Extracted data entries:

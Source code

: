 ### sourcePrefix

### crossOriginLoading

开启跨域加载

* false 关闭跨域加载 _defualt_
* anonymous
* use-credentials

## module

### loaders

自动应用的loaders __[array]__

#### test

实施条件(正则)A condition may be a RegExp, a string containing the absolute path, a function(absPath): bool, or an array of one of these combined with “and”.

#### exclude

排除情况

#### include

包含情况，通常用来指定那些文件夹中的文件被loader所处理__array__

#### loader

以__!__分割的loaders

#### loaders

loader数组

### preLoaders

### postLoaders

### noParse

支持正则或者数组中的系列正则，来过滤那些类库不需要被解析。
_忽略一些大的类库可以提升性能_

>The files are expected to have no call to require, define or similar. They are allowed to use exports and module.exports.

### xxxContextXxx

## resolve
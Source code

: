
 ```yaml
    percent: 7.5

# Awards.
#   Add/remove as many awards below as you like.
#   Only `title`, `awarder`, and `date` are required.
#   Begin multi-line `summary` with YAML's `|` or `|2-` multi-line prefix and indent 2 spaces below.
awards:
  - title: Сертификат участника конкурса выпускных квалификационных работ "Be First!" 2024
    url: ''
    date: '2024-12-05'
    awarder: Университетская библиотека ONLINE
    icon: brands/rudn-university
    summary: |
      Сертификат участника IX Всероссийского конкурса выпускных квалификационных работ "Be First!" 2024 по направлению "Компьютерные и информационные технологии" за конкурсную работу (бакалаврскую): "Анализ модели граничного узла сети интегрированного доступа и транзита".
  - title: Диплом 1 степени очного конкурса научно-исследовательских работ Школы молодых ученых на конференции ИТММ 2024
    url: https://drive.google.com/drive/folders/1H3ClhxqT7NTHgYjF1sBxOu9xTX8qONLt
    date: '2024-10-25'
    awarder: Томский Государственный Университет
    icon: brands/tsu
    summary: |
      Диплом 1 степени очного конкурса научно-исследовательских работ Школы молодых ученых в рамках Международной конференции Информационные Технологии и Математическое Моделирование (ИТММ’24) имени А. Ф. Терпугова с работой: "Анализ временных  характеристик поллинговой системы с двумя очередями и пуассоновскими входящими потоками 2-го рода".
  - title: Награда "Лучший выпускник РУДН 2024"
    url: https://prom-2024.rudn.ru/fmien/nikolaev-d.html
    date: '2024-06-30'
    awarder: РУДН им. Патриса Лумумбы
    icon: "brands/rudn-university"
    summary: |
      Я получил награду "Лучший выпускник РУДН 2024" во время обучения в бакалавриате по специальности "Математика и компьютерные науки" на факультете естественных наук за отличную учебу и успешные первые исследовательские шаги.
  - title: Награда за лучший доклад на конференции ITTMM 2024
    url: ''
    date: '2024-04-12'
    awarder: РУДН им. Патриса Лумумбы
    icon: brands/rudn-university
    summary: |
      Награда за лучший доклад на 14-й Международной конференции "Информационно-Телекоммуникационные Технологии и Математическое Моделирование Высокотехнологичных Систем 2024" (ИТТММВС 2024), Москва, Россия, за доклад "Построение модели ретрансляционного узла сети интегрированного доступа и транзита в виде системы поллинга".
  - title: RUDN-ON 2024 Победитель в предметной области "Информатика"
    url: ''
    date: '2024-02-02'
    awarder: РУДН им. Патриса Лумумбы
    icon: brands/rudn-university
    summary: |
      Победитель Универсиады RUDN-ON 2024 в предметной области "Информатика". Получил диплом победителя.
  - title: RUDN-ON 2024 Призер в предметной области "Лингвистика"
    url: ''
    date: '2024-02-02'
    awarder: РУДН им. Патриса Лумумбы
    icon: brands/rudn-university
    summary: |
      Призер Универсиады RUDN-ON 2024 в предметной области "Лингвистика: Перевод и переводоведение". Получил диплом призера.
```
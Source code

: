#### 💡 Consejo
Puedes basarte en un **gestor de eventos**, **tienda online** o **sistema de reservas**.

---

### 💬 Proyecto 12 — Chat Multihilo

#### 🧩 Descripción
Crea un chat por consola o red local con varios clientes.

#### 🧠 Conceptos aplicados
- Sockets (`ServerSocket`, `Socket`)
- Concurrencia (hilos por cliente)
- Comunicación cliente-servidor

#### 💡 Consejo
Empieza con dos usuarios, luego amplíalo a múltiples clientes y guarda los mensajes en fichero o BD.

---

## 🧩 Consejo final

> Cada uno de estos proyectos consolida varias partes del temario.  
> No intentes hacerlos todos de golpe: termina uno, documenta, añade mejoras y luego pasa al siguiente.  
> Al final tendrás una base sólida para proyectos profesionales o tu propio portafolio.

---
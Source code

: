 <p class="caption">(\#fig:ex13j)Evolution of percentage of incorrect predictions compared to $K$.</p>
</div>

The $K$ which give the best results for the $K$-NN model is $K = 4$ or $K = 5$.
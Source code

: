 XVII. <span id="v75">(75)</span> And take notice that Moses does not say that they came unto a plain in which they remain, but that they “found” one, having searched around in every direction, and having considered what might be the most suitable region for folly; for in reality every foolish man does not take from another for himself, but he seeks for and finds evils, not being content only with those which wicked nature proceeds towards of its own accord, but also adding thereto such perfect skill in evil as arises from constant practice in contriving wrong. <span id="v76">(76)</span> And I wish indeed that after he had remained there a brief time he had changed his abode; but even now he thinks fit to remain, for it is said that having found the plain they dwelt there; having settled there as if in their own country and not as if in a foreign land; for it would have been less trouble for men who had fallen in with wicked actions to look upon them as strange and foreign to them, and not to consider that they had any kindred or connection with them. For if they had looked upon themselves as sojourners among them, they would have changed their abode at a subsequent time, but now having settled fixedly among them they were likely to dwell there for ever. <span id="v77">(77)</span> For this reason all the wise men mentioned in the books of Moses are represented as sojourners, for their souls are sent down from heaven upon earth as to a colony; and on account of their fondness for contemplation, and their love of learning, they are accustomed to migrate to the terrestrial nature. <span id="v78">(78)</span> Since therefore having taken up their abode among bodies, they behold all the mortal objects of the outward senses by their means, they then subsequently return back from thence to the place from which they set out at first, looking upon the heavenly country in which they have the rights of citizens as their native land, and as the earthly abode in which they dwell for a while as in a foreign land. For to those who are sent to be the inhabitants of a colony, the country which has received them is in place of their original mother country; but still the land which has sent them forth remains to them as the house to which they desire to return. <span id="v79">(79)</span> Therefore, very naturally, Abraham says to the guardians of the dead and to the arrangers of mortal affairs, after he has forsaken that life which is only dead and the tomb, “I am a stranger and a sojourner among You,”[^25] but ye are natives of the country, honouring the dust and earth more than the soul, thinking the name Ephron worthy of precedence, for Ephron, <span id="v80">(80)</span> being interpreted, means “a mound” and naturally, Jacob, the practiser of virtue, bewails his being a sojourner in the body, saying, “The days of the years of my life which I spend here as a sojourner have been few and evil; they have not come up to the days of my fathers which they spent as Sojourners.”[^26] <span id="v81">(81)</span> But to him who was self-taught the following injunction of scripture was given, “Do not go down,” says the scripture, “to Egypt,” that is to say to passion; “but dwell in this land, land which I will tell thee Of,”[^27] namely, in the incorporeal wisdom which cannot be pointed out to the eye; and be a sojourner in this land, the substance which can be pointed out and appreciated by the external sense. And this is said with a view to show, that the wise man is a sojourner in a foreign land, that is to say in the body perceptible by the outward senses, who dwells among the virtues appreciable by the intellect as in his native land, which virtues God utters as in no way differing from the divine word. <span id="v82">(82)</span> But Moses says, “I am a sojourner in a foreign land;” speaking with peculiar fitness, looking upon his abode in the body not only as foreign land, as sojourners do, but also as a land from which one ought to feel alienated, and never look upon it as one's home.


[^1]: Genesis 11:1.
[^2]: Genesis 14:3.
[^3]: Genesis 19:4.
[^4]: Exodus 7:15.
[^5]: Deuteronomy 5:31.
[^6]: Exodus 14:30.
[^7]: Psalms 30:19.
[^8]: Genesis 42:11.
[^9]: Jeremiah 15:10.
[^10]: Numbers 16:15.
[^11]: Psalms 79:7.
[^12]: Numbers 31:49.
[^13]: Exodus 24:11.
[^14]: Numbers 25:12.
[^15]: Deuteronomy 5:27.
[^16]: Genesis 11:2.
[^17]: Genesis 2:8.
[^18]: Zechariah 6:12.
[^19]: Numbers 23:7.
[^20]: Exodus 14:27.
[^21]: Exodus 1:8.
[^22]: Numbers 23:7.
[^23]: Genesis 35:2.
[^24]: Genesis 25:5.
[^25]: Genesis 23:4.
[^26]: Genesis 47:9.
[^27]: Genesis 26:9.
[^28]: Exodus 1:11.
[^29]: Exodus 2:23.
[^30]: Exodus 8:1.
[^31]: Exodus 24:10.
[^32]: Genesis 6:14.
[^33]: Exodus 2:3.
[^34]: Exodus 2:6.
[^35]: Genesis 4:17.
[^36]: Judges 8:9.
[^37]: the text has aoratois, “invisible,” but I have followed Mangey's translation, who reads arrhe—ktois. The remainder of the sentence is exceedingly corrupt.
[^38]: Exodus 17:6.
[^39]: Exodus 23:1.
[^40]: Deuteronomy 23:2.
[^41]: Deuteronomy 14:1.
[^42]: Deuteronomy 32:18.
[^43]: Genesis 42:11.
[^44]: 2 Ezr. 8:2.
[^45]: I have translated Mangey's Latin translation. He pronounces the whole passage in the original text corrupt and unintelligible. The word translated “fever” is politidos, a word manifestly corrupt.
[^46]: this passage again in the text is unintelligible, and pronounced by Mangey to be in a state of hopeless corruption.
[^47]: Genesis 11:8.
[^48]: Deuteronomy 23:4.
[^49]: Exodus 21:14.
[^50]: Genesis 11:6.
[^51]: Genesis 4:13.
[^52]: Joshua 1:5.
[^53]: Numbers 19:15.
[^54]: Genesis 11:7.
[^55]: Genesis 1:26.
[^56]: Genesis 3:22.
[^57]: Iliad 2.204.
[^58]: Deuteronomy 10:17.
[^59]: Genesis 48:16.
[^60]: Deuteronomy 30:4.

PROBLEM DETAILS. What is needed is an exact copy of the lines above, from the one containing "[^36]: Judges 8:9." through the one containing "[^41]: Deuteronomy 14:1.", with nothing added.

RESPONSE AREA.
[^36]: Judges 8:9.
[^37]: the text has aoratois, “invisible,” but I have followed Mangey's translation, who reads arrhe—ktois. The remainder of the sentence is exceedingly corrupt.
[^38]: Exodus 17:6.
[^39]: Exodus 23:1.
[^40]: Deuteronomy 23:2.
[^41]: Deuteronomy 14:1.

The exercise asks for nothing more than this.